# Aim of the task
Each line below must be set down exactly as it stands.

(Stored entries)
◆ ◆ ◆ ◆

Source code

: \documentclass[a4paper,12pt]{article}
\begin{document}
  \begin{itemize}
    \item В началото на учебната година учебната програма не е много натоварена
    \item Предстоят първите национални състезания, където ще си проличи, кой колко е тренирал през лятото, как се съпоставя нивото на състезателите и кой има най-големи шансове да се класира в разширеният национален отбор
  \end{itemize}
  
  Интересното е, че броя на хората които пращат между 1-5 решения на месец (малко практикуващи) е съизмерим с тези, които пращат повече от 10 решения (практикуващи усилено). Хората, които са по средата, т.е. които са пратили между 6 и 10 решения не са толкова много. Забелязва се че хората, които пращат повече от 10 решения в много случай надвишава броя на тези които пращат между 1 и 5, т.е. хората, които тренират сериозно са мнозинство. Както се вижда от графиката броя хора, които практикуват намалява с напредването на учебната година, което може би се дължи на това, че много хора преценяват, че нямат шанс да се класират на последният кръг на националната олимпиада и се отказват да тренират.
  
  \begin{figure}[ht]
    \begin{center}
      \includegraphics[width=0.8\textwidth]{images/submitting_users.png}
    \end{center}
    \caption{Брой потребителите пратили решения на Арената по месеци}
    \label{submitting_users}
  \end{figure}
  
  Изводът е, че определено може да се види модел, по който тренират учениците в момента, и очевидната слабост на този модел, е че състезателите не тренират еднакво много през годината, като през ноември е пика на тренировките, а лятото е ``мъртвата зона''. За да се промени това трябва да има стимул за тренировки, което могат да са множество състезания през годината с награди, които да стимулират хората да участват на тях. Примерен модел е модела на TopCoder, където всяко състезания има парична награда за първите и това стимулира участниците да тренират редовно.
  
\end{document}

◆ ◆ ◆ ◆

# Result of this exercise
Source code

: \documentclass[a4paper,12pt]{article}
\begin{document}
  \begin{itemize}
    \item В началото на учебната година учебната програма не е много натоварена
    \item Предстоят първите национални състезания, където ще си проличи, кой колко е тренирал през лятото, как се съпоставя нивото на състезателите и кой има най-големи шансове да се класира в разширеният национален отбор
  \end{itemize}
  
  Интересното е, че броя на хората които пращат между 1-5 решения на месец (малко практикуващи) е съизмерим с тези, които пращат повече от 10 решения (практикуващи усилено). Хората, които са по средата, т.е. които са пратили между 6 и 10 решения не са толкова много. Забелязва се че хората, които пращат повече от 10 решения в много случай надвишава броя на тези които пращат между 1 и 5, т.е. хората, които тренират сериозно са мнозинство. Както се вижда от графиката броя хора, които практикуват намалява с напредването на учебната година, което може би се дължи на това, че много хора преценяват, че нямат шанс да се класират на последният кръг на националната олимпиада и се отказват да тренират.
  
  \begin{figure}[ht]
    \begin{center}
      \includegraphics[width=0.8\textwidth]{images/submitting_users.png}
    \end{center}
    \caption{Брой потребителите пратили решения на Арената по месеци}
    \label{submitting_users}
  \end{figure}
  
  Изводът е, че определено може да се види модел, по който тренират учениците в момента, и очевидната слабост на този модел, е че състезателите не тренират еднакво много през годината, като през ноември е пика на тренировките, а лятото е ``мъртвата зона''. За да се промени това трябва да има стимул за тренировки, което могат да са множество състезания през годината с награди, които да стимулират хората да участват на тях. Примерен модел е модела на TopCoder, където всяко състезания има парична награда за първите и това стимулира участниците да тренират редовно.
  
\end{document}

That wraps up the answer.